Image Understanding (IU)

Image Understanding (IU) is the process to understand the content of images in order to automate visual tasks by computers. A visual task is some activity which relies on vision. Usually the “input” to the activity is an image or a sequence of images, and the “output” may be decisions, descriptions, actions, or reports.

The technical challenge is to make the computer understand the content of the images (image understanding) and act accordingly.

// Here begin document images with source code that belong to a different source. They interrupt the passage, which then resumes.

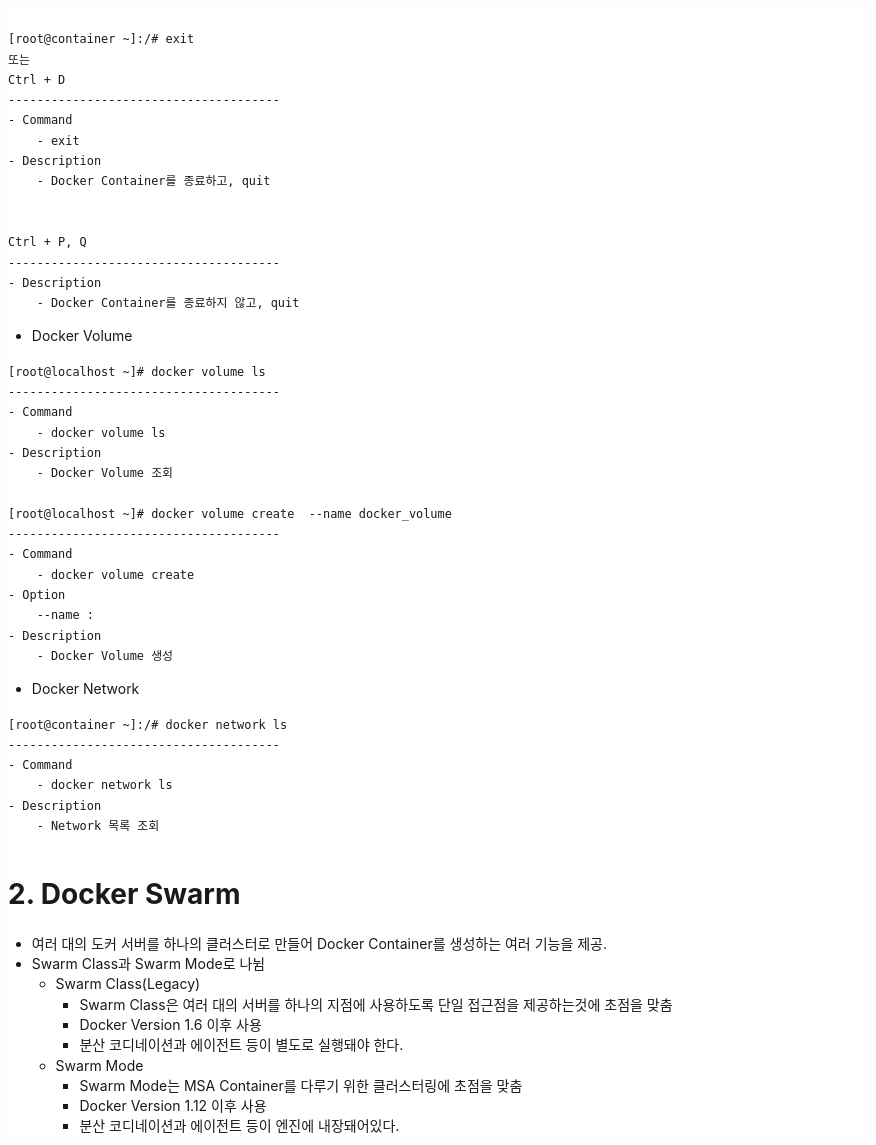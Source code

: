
   ```console

  [root@container ~]:/# exit
  또는
  Ctrl + D
  --------------------------------------
  - Command
      - exit
  - Description
      - Docker Container를 종료하고, quit


  Ctrl + P, Q
  --------------------------------------
  - Description
      - Docker Container를 종료하지 않고, quit
  ```


  - Docker Volume
  ```console
  [root@localhost ~]# docker volume ls
  --------------------------------------
  - Command
      - docker volume ls
  - Description
      - Docker Volume 조회

  [root@localhost ~]# docker volume create  --name docker_volume
  --------------------------------------
  - Command
      - docker volume create
  - Option
      --name : 
  - Description
      - Docker Volume 생성
  ```


  - Docker Network
  ```console
  [root@container ~]:/# docker network ls
  --------------------------------------
  - Command
      - docker network ls
  - Description
      - Network 목록 조회
  ```


# 2. Docker Swarm
  - 여러 대의 도커 서버를 하나의 클러스터로 만들어 Docker Container를 생성하는 여러 기능을 제공.
  - Swarm Class과 Swarm Mode로 나뉨
    - Swarm Class(Legacy)
      - Swarm Class은 여러 대의 서버를 하나의 지점에 사용하도록 단일 접근점을 제공하는것에 초점을 맞춤
      - Docker Version 1.6 이후 사용
      - 분산 코디네이션과 에이전트 등이 별도로 실행돼야 한다.
    - Swarm Mode
      - Swarm Mode는 MSA Container를 다루기 위한 클러스터링에 초점을 맞춤
      - Docker Version 1.12 이후 사용
      - 분산 코디네이션과 에이전트 등이 엔진에 내장돼어있다.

Bridging the gap between Digital Image Processing, Artificial Intelligence and real life applications  is the key to meet the challenges of the 4th industrial revolution.

          
The image understanding pipeline.

In order to understand the content of of an image or a sequence of images, we have to walk through an image understanding pipeline: The pipeline consists of low, intermediate and high level processing of the image.  The low level processing usually involves preprocessing such as noise- and distortion reduction and emphasizing  certain important aspects of the image. In the intermediate level, the image is segmented, typically, these segments are blobs, edges, lines, corners, regions, etc.   The intermediate  information can then be analyzed, based on knowledge of the domain, in order to extract features, classify objects and understand the content.

Various techniques are used for understanding the content of the image . One example is “template matching” where stored geometric descriptions of objects of the domain are matched with extracted features from the images. Another example is classification using Neural Networks and Deep Learning.